For the second change, raise in the price, I would guess that since not so many people read newspapers that are published in Uzbekistan (we will get back to this point later in this post), the owners, e.g. Parliament, Uzbek government, local municipalities, realized that the way to survive is to bring the prices up: those who buy [and not necessarily read] these newspapers will anyways be obliged to keep buying them. Among them are: schools, universities, governmental or government-affiliated establishments.
Getting back to the question whether ordinary people will ‘suffer’ from the raise in the price: according to official statistics brought by Uzmetronom, with a population of almost 30 million people, a circulation of 15-30 thousand is a huge success.

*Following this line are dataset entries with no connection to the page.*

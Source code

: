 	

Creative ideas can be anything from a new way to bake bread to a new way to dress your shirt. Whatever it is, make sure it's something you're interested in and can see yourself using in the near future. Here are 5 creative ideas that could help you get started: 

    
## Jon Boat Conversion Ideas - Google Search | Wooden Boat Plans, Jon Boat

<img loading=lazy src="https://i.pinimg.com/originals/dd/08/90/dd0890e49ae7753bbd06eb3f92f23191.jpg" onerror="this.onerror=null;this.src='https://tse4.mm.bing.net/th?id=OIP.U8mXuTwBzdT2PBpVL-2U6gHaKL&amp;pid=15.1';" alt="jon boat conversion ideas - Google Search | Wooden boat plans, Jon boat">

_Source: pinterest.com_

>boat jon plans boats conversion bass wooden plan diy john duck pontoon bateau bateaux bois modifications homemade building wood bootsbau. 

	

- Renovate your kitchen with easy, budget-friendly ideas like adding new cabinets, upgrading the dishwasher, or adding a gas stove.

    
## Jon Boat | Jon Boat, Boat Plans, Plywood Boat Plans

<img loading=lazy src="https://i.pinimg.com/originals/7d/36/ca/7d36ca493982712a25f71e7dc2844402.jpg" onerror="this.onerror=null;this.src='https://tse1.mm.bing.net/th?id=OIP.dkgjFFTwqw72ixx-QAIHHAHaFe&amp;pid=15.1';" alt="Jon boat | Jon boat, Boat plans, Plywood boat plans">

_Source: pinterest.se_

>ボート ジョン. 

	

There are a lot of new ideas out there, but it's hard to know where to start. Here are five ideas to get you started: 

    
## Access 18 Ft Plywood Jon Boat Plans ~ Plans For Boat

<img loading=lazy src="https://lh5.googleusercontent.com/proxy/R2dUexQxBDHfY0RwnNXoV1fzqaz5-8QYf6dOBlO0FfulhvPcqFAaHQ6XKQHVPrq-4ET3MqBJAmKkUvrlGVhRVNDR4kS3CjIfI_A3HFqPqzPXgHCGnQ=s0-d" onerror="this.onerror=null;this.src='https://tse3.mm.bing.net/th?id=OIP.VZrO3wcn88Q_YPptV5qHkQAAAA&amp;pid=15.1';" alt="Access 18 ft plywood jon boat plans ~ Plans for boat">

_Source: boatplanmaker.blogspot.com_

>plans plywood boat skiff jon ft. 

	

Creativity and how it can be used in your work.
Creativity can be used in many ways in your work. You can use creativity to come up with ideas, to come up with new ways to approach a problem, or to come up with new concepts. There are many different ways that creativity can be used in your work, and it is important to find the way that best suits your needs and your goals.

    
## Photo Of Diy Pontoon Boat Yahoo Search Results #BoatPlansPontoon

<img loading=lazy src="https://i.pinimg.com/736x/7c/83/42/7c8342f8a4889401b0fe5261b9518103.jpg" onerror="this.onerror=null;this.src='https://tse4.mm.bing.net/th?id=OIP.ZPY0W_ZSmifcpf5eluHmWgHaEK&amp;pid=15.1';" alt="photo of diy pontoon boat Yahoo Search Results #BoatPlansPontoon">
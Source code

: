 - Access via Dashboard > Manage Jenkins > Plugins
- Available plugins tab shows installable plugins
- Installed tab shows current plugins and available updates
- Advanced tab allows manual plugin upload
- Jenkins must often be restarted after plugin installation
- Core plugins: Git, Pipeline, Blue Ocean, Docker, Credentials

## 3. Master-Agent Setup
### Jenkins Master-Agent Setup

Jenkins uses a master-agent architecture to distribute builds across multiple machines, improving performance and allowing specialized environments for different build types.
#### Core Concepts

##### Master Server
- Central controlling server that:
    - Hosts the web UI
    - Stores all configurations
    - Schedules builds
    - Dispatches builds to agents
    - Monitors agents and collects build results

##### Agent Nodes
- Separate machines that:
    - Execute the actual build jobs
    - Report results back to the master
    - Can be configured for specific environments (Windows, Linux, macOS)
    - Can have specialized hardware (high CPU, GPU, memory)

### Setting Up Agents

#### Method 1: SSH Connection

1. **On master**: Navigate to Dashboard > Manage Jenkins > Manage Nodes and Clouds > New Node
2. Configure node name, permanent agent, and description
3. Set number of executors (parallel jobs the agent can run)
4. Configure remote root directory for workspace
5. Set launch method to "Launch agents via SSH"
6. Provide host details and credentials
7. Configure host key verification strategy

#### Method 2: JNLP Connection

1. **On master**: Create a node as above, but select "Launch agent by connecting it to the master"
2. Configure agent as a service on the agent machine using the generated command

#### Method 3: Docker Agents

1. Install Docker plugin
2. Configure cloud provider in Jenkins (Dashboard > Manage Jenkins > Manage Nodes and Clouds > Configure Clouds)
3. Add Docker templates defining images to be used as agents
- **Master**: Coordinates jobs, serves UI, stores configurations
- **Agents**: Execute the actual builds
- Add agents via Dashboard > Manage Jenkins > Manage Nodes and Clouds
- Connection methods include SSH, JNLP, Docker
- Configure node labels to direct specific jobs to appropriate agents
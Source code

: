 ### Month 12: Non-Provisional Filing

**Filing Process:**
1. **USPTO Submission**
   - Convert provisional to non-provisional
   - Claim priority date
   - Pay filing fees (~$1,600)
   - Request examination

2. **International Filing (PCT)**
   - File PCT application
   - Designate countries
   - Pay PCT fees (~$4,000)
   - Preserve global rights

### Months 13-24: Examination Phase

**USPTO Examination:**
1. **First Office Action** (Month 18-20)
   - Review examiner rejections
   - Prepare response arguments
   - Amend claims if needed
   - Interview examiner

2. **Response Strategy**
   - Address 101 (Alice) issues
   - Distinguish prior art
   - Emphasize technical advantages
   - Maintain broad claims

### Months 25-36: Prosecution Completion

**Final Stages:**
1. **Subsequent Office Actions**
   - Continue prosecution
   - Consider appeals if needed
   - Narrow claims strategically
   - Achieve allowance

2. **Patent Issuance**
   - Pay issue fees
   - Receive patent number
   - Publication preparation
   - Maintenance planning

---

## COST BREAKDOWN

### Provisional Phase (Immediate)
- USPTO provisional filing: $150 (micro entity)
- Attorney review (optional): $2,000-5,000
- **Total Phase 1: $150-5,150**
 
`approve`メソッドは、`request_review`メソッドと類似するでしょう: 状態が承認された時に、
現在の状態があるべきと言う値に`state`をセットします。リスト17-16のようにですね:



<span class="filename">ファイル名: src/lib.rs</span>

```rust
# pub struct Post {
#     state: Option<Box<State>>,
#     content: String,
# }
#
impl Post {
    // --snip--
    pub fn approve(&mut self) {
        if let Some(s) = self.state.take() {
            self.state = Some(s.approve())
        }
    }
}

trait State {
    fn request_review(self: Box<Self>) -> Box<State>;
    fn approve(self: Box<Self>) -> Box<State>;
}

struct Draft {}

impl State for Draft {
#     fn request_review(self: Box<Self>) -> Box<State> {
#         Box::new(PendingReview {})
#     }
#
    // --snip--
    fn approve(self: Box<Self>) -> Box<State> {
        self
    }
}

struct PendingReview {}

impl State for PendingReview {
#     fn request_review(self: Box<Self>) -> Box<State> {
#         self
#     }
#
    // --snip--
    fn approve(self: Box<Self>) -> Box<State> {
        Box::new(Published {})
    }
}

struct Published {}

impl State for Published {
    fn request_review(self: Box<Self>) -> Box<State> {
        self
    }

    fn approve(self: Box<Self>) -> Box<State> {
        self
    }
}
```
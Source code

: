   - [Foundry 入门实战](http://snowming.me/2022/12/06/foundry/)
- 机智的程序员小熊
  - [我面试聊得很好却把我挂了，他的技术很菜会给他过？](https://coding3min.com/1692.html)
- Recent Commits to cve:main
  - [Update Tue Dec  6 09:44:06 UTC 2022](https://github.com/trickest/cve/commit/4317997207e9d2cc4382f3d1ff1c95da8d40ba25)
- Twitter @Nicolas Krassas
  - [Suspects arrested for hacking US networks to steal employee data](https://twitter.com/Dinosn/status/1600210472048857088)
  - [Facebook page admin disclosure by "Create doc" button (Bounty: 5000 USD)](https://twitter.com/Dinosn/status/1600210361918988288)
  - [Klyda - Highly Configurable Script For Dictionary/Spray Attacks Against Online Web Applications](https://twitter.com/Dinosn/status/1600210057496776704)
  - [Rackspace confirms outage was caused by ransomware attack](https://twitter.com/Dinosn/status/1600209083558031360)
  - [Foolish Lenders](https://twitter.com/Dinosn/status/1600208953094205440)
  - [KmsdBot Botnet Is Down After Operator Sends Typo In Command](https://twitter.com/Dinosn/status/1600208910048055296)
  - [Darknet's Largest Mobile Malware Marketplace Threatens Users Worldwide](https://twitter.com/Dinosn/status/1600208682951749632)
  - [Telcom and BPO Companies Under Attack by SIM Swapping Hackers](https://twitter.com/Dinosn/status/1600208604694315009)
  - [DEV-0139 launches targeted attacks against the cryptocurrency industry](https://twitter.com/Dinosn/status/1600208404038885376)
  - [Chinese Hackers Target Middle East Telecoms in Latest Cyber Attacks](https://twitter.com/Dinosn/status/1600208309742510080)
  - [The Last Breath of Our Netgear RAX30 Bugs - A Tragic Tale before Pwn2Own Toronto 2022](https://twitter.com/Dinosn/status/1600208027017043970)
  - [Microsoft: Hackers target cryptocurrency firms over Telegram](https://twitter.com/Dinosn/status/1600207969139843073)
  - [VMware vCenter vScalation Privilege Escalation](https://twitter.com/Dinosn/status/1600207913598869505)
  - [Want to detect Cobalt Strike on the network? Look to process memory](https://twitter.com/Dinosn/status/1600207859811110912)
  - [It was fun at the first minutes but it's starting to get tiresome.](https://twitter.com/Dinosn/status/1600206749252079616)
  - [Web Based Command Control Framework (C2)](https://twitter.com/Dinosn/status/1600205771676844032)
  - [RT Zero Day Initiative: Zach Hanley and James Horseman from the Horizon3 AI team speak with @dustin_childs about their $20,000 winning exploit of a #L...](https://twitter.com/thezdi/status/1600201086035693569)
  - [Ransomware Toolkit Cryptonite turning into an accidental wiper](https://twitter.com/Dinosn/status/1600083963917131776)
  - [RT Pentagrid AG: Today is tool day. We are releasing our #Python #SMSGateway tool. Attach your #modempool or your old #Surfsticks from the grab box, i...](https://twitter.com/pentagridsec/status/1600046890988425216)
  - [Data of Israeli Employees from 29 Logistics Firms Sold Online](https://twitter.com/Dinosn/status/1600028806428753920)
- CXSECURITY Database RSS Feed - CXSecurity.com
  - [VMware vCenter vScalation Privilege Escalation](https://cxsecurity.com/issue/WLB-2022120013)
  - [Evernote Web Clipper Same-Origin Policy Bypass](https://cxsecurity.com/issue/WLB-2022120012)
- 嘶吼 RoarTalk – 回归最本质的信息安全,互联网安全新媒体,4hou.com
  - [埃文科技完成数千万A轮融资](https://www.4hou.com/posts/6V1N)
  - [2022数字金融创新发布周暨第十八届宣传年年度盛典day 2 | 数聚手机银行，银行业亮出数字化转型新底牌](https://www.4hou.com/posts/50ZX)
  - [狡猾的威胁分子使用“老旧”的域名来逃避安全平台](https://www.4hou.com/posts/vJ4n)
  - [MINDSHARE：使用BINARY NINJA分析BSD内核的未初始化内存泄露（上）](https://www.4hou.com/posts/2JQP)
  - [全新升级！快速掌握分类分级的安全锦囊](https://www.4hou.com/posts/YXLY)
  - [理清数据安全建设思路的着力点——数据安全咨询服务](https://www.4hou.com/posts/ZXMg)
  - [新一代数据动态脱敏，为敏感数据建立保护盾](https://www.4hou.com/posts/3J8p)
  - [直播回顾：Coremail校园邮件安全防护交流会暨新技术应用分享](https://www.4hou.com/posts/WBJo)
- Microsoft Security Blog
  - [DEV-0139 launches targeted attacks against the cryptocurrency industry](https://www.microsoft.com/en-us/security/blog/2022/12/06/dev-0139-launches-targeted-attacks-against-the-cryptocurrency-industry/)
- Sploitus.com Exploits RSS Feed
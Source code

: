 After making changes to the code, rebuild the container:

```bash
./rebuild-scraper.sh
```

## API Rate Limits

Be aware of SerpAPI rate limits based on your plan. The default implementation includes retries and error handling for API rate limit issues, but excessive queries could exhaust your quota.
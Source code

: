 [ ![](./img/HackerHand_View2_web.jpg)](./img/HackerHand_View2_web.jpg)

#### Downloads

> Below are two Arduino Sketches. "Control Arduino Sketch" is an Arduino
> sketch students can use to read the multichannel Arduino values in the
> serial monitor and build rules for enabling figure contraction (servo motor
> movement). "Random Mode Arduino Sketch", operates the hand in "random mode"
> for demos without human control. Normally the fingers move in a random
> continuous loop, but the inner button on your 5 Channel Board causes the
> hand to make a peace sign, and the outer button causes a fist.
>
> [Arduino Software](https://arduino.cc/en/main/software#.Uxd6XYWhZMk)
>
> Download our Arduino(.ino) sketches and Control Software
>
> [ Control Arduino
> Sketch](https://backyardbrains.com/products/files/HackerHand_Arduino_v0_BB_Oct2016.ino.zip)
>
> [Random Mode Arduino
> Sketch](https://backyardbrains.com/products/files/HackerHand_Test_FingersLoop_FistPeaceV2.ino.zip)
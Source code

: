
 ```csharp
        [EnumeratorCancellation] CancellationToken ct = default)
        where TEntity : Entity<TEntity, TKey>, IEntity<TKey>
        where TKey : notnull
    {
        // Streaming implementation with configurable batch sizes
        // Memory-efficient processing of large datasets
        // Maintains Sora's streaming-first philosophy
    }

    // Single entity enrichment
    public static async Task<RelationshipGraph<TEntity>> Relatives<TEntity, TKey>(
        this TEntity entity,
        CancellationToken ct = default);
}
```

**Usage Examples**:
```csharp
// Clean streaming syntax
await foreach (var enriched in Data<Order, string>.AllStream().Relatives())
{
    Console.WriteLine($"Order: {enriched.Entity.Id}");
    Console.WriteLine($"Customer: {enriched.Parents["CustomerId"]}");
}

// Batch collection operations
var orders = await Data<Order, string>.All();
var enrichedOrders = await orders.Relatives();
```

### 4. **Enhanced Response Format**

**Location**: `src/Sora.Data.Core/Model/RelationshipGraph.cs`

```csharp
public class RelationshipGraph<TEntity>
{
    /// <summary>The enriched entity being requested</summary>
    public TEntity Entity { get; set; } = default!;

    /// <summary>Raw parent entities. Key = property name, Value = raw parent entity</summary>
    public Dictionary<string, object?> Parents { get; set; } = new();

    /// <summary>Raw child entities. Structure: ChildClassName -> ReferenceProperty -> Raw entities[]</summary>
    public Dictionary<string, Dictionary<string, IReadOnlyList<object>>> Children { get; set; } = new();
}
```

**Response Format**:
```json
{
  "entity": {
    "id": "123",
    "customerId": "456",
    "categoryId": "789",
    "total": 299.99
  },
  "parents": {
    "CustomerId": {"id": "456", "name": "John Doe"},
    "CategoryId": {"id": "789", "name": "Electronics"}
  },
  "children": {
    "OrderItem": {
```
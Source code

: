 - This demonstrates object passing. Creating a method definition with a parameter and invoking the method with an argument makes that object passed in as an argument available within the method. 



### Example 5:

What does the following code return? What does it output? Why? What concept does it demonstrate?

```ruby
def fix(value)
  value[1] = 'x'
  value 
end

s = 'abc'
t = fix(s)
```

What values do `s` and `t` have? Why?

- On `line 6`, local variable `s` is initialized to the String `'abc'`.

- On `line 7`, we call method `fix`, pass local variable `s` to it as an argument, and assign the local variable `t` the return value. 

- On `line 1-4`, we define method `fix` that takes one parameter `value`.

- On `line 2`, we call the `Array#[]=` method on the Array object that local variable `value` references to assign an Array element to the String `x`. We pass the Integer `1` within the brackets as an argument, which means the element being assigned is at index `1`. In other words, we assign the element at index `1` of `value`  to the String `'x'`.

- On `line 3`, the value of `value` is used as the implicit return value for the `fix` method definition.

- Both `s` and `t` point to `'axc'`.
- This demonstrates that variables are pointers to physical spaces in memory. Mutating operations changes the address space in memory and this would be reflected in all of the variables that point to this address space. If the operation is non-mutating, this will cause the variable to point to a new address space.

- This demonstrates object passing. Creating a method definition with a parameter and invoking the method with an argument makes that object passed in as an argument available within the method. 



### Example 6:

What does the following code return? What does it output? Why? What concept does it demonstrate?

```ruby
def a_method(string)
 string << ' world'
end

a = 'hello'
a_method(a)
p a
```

There are some newspapers that are only of 1.5-2 thousand copies each.
The website compares these numbers to the 80th of the XX century — back then Uzbek SSR newspaper “Sovet Ozbekistoni” (“Soviet Uzbekistan”) had a circulation of million copies per issue. “Pravda Vostoka” (“Oriental Truth”) had 200 thousand copies.
Nowadays, “Pravda Vostoka’s” circulation is 15,100-15,500 copies. “Darakchi” tabloid, one of the most popular ‘bestsellers’, has a circulation of less than 29 thousand copies. Russian “Argumenty i Fakty” that has a circulation of almost 2,5 million copies in Russia itself, is represented by 26,520 thousand copies in Uzbekistan.
Uzmetronom called its news about the raise in the price “A Raise of Scrap Papers Price.” Well, I totally agree with it.
Photo courtesy (c) neweurasia.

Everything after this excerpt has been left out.